# Work instruction
At the line containing "The margin is", begin setting down the entries exactly, and stop only after the last line.

-----

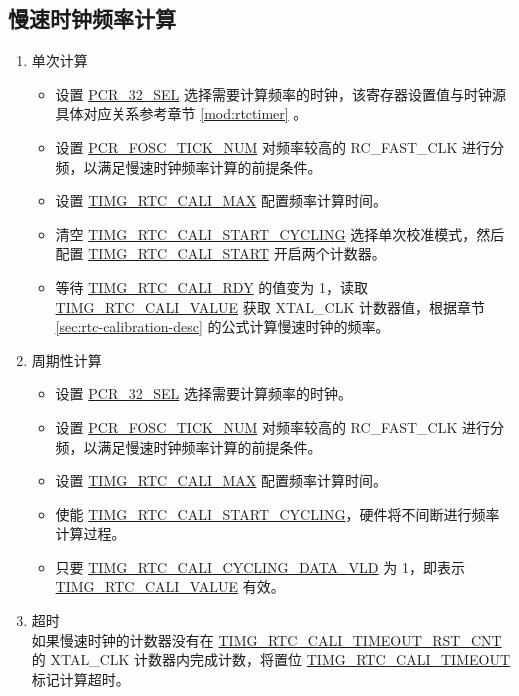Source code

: \documentclass[main\_\_CN.tex]{subfiles}
\begin{document}
\subsection{慢速时钟频率计算}
\label{sec:rtc-calibration-procedure}

\begin{enumerate}
    \item 单次计算
    \begin{itemize}
        \item 设置 \hyperref[fielddesc:PCR32KSEL]{PCR\_32\_SEL} 选择需要计算频率的时钟，该寄存器设置值与时钟源具体对应关系参考章节 \ref{mod:rtctimer} \textit{}。

        \item 设置 \hyperref[fielddesc:PCRFOSCTICKNUM]{PCR\_FOSC\_TICK\_NUM} 对频率较高的 RC\_FAST\_CLK 进行分频，以满足慢速时钟频率计算的前提条件。

        \item 设置 \hyperref[fielddesc:TIMGRTCCALIMAX]{TIMG\_RTC\_CALI\_MAX} 配置频率计算时间。

        \item 清空 \hyperref[fielddesc:TIMGRTCCALISTARTCYCLING]{TIMG\_RTC\_CALI\_START\_CYCLING} 选择单次校准模式，然后配置 \hyperref[fielddesc:TIMGRTCCALISTART]{TIMG\_RTC\_CALI\_START} 开启两个计数器。

        \item 等待  \hyperref[fielddesc:TIMGRTCCALIRDY]{TIMG\_RTC\_CALI\_RDY} 的值变为 1，读取 \hyperref[fielddesc:TIMGRTCCALIVALUE]{TIMG\_RTC\_CALI\_VALUE} 获取 XTAL\_CLK 计数器值，根据章节 \ref{sec:rtc-calibration-desc} 的公式计算慢速时钟的频率。
    \end{itemize}
    \item 周期性计算
    \begin{itemize}
        \item 设置 \hyperref[fielddesc:PCR32KSEL]{PCR\_32\_SEL} 选择需要计算频率的时钟。

        \item 设置 \hyperref[fielddesc:PCRFOSCTICKNUM]{PCR\_FOSC\_TICK\_NUM} 对频率较高的 RC\_FAST\_CLK 进行分频，以满足慢速时钟频率计算的前提条件。

        \item 设置 \hyperref[fielddesc:TIMGRTCCALIMAX]{TIMG\_RTC\_CALI\_MAX} 配置频率计算时间。

        \item 使能 \hyperref[fielddesc:TIMGRTCCALISTARTCYCLING]{TIMG\_RTC\_CALI\_START\_CYCLING}，硬件将不间断进行频率计算过程。

        \item 只要 \hyperref[fielddesc:TIMGRTCCALICYCLINGDATAVLD]{TIMG\_RTC\_CALI\_CYCLING\_DATA\_VLD} 为 1，即表示 \hyperref[fielddesc:TIMGRTCCALIVALUE]{TIMG\_RTC\_CALI\_VALUE} 有效。
    \end{itemize}
    \item 超时\\
    如果慢速时钟的计数器没有在 \hyperref[fielddesc:TIMGRTCCALITIMEOUTRSTCNT]{TIMG\_RTC\_CALI\_TIMEOUT\_RST\_CNT} 的 XTAL\_CLK 计数器内完成计数，将置位 \hyperref[fielddesc:TIMGRTCCALITIMEOUT]{TIMG\_RTC\_CALI\_TIMEOUT} 标记计算超时。
\end{enumerate}
\end{document}
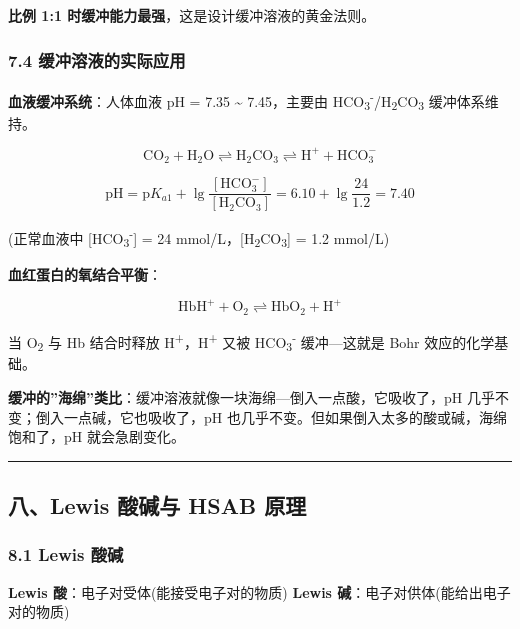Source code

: \textbf{比例 1:1 时缓冲能力最强}，这是设计缓冲溶液的黄金法则。

\subsubsection{7.4 缓冲溶液的实际应用}\label{ux7f13ux51b2ux6eb6ux6db2ux7684ux5b9eux9645ux5e94ux7528}

\textbf{血液缓冲系统}：人体血液 pH = 7.35 \textasciitilde{} 7.45，主要由 HCO\textsubscript{3}\textsuperscript{-}/H\textsubscript{2}CO\textsubscript{3} 缓冲体系维持。

\[
\mathrm{CO_2 + H_2O \rightleftharpoons H_2CO_3 \rightleftharpoons H^+ + HCO_3^-}
\]

\[
\mathrm{pH} = \mathrm{p}K_{a1} + \lg\frac{[\mathrm{HCO_3^-}]}{[\mathrm{H_2CO_3}]} = 6.10 + \lg\frac{24}{1.2} = 7.40
\]

(正常血液中 {[}HCO\textsubscript{3}\textsuperscript{-}{]} = 24 mmol/L，{[}H\textsubscript{2}CO\textsubscript{3}{]} = 1.2 mmol/L)

\textbf{血红蛋白的氧结合平衡}：

\[
\mathrm{HbH^+ + O_2 \rightleftharpoons HbO_2 + H^+}
\]

当 O\textsubscript{2} 与 Hb 结合时释放 H\textsuperscript{+}，H\textsuperscript{+} 又被 HCO\textsubscript{3}\textsuperscript{-} 缓冲---这就是 Bohr 效应的化学基础。

\textbf{缓冲的''海绵''类比}：缓冲溶液就像一块海绵---倒入一点酸，它吸收了，pH 几乎不变；倒入一点碱，它也吸收了，pH 也几乎不变。但如果倒入太多的酸或碱，海绵饱和了，pH 就会急剧变化。

\begin{center}\rule{0.5\linewidth}{0.5pt}\end{center}

\subsection{八、Lewis 酸碱与 HSAB 原理}\label{ux516blewis-ux9178ux78b1ux4e0e-hsab-ux539fux7406}

\subsubsection{8.1 Lewis 酸碱}\label{lewis-ux9178ux78b1}

\textbf{Lewis 酸}：电子对受体(能接受电子对的物质)
\textbf{Lewis 碱}：电子对供体(能给出电子对的物质)


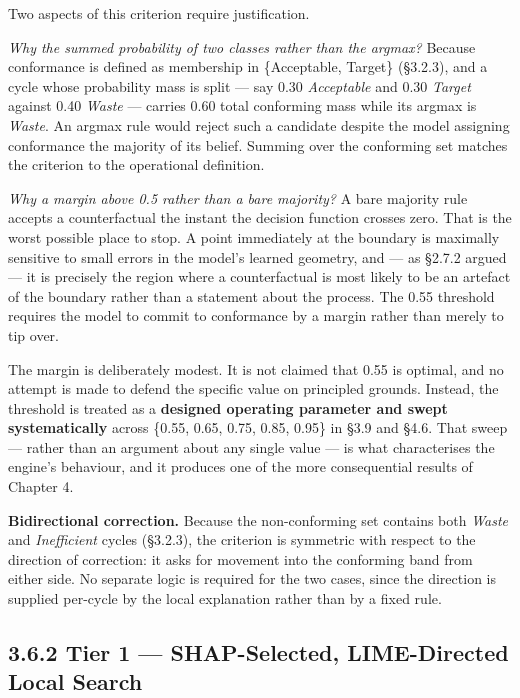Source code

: Two aspects of this criterion require justification.

\emph{Why the summed probability of two classes rather than the argmax?} Because conformance is defined as membership in \{Acceptable, Target\} (§3.2.3), and a cycle whose probability mass is split --- say 0.30 \emph{Acceptable} and 0.30 \emph{Target} against 0.40 \emph{Waste} --- carries 0.60 total conforming mass while its argmax is \emph{Waste}. An argmax rule would reject such a candidate despite the model assigning conformance the majority of its belief. Summing over the conforming set matches the criterion to the operational definition.

\emph{Why a margin above 0.5 rather than a bare majority?} A bare majority rule accepts a counterfactual the instant the decision function crosses zero. That is the worst possible place to stop. A point immediately at the boundary is maximally sensitive to small errors in the model's learned geometry, and --- as §2.7.2 argued --- it is precisely the region where a counterfactual is most likely to be an artefact of the boundary rather than a statement about the process. The 0.55 threshold requires the model to commit to conformance by a margin rather than merely to tip over.

The margin is deliberately modest. It is not claimed that 0.55 is optimal, and no attempt is made to defend the specific value on principled grounds. Instead, the threshold is treated as a \textbf{designed operating parameter and swept systematically} across \{0.55, 0.65, 0.75, 0.85, 0.95\} in §3.9 and §4.6. That sweep --- rather than an argument about any single value --- is what characterises the engine's behaviour, and it produces one of the more consequential results of Chapter 4.

\textbf{Bidirectional correction.} Because the non-conforming set contains both \emph{Waste} and \emph{Inefficient} cycles (§3.2.3), the criterion is symmetric with respect to the direction of correction: it asks for movement into the conforming band from either side. No separate logic is required for the two cases, since the direction is supplied per-cycle by the local explanation rather than by a fixed rule.

\hypertarget{tier-1-shap-selected-lime-directed-local-search}{%
\subsection{3.6.2 Tier 1 --- SHAP-Selected, LIME-Directed Local Search}\label{tier-1-shap-selected-lime-directed-local-search}}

-----

# Exercise answer
The margin is deliberately modest. It is not claimed that 0.55 is optimal, and no attempt is made to defend the specific value on principled grounds. Instead, the threshold is treated as a \textbf{designed operating parameter and swept systematically} across \{0.55, 0.65, 0.75, 0.85, 0.95\} in §3.9 and §4.6. That sweep --- rather than an argument about any single value --- is what characterises the engine's behaviour, and it produces one of the more consequential results of Chapter 4.

\textbf{Bidirectional correction.} Because the non-conforming set contains both \emph{Waste} and \emph{Inefficient} cycles (§3.2.3), the criterion is symmetric with respect to the direction of correction: it asks for movement into the conforming band from either side. No separate logic is required for the two cases, since the direction is supplied per-cycle by the local explanation rather than by a fixed rule.

\hypertarget{tier-1-shap-selected-lime-directed-local-search}{%
\subsection{3.6.2 Tier 1 --- SHAP-Selected, LIME-Directed Local Search}\label{tier-1-shap-selected-lime-directed-local-search}}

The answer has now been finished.